[Stored data]
──────────

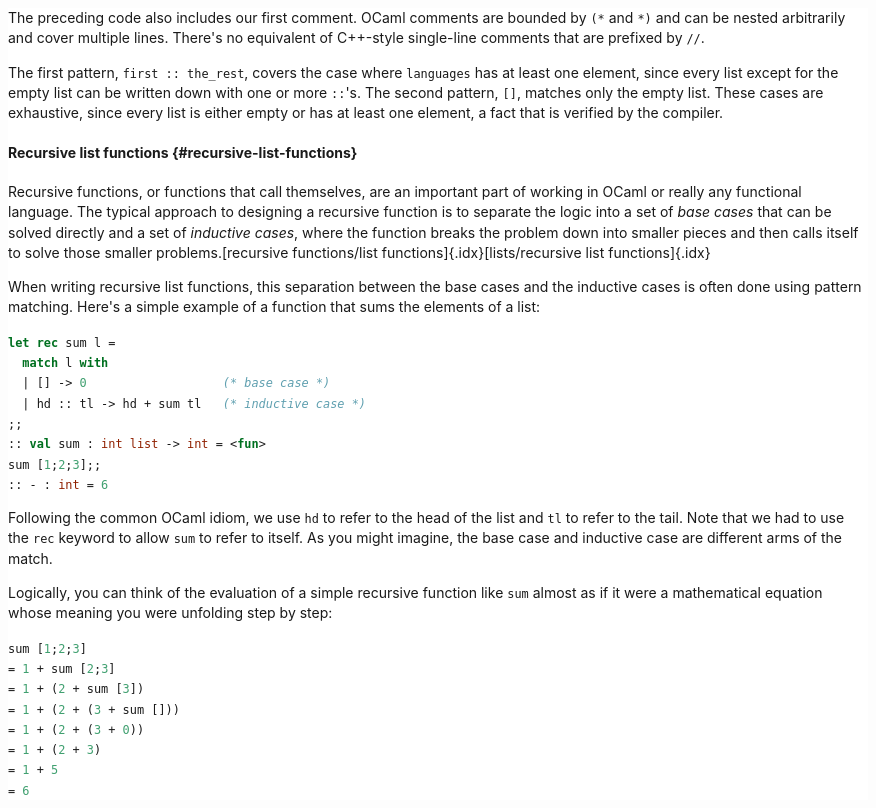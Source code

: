 The preceding code also includes our first comment. OCaml comments are
bounded by `(*` and `*)` and can be nested arbitrarily and cover multiple
lines. There's no equivalent of C++-style single-line comments that are
prefixed by `//`.

The first pattern, `first :: the_rest`, covers the case where `languages` has
at least one element, since every list except for the empty list can be
written down with one or more `::`'s. The second pattern, `[]`, matches only
the empty list. These cases are exhaustive, since every list is either empty
or has at least one element, a fact that is verified by the compiler.

#### Recursive list functions {#recursive-list-functions}

Recursive functions, or functions that call themselves, are an important part
of working in OCaml or really any functional language. The typical approach
to designing a recursive function is to separate the logic into a set of
*base cases* that can be solved directly and a set of *inductive cases*,
where the function breaks the problem down into smaller pieces and then calls
itself to solve those smaller problems.[recursive functions/list
functions]{.idx}[lists/recursive list functions]{.idx}

When writing recursive list functions, this separation between the base cases
and the inductive cases is often done using pattern matching. Here's a simple
example of a function that sums the elements of a list:

```ocaml
let rec sum l =
  match l with
  | [] -> 0                   (* base case *)
  | hd :: tl -> hd + sum tl   (* inductive case *)
;;
:: val sum : int list -> int = <fun>
sum [1;2;3];;
:: - : int = 6
```

Following the common OCaml idiom, we use `hd` to refer to the head of the
list and `tl` to refer to the tail. Note that we had to use the `rec` keyword
to allow `sum` to refer to itself. As you might imagine, the base case and
inductive case are different arms of the match.

Logically, you can think of the evaluation of a simple recursive function
like `sum` almost as if it were a mathematical equation whose meaning you
were unfolding step by step:

```ocaml
sum [1;2;3]
= 1 + sum [2;3]
= 1 + (2 + sum [3])
= 1 + (2 + (3 + sum []))
= 1 + (2 + (3 + 0))
= 1 + (2 + 3)
= 1 + 5
= 6
```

──────────

• [Required work] Please write out exactly the line containing "were unfolding step" and every line after it through the end of the records, nothing more.

• [Answer for this exercise]
were unfolding step by step:

```ocaml
sum [1;2;3]
= 1 + sum [2;3]
= 1 + (2 + sum [3])
= 1 + (2 + (3 + sum []))
= 1 + (2 + (3 + 0))
= 1 + (2 + 3)
= 1 + 5
= 6
```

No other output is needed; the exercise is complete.